Task statement: Beginning with the line that has "subway tunnels, through", reproduce each remaining line of the data exactly, down to and including the last.

(Information supplied Opens)

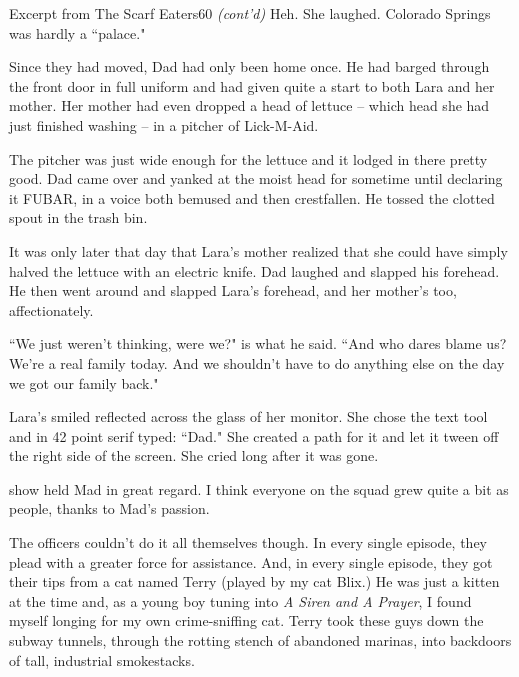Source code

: \documentclass[12pt,twoside]{report}
\begin{document}
\pagebreak


	\begin{sidebar}{Excerpt from The Scarf Eaters}{60}
		\textit{(cont'd)} Heh. She laughed. Colorado Springs was hardly a ``palace."\vspace{6pt}

		Since they had moved, Dad had only been home once. He had barged through the front door in full uniform and had given quite a start to both Lara and her mother. Her mother had even dropped a head of lettuce -- which head she had just finished washing -- in a pitcher of Lick-M-Aid.\vspace{6pt}
		
		The pitcher was just wide enough for the lettuce and it lodged in there pretty good. Dad came over and yanked at the moist head for sometime until declaring it FUBAR, in a voice both bemused and then crestfallen. He tossed the clotted spout in the trash bin.\vspace{6pt}
		
		It was only later that day that Lara's mother realized that she could have simply halved the lettuce with an electric knife. Dad laughed and slapped his forehead. He then went around and slapped Lara's forehead, and her mother's too, affectionately.
		
		``We just weren't thinking, were we?" is what he said. ``And who dares blame us? We're a real family today. And we shouldn't have to do anything else on the day we got our family back."\vspace{6pt}

		Lara's smiled reflected across the glass of her monitor. She chose the text tool and in 42 point serif typed: ``Dad." She created a path for it and let it tween off the right side of the screen. She cried long after it was gone.\vspace{6pt}
	\end{sidebar}

show held Mad in great regard.
I think everyone on the squad grew quite a bit as people, thanks to
Mad's passion.


The officers couldn't do it all themselves though.  In every single
episode, they plead with a greater force for assistance.  And, in
every single episode, they got their tips from a cat named Terry
(played by my cat Blix.)  He was just a kitten at the time and, as a
young boy tuning into {\em A Siren and A Prayer}, I found myself
longing for my own crime-sniffing cat. Terry took these guys down the
subway tunnels, through the rotting stench of abandoned marinas, into
backdoors of tall, industrial smokestacks.
\end{document}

(Information supplied Closes)

Response for this exercise:
subway tunnels, through the rotting stench of abandoned marinas, into
backdoors of tall, industrial smokestacks.
\end{document}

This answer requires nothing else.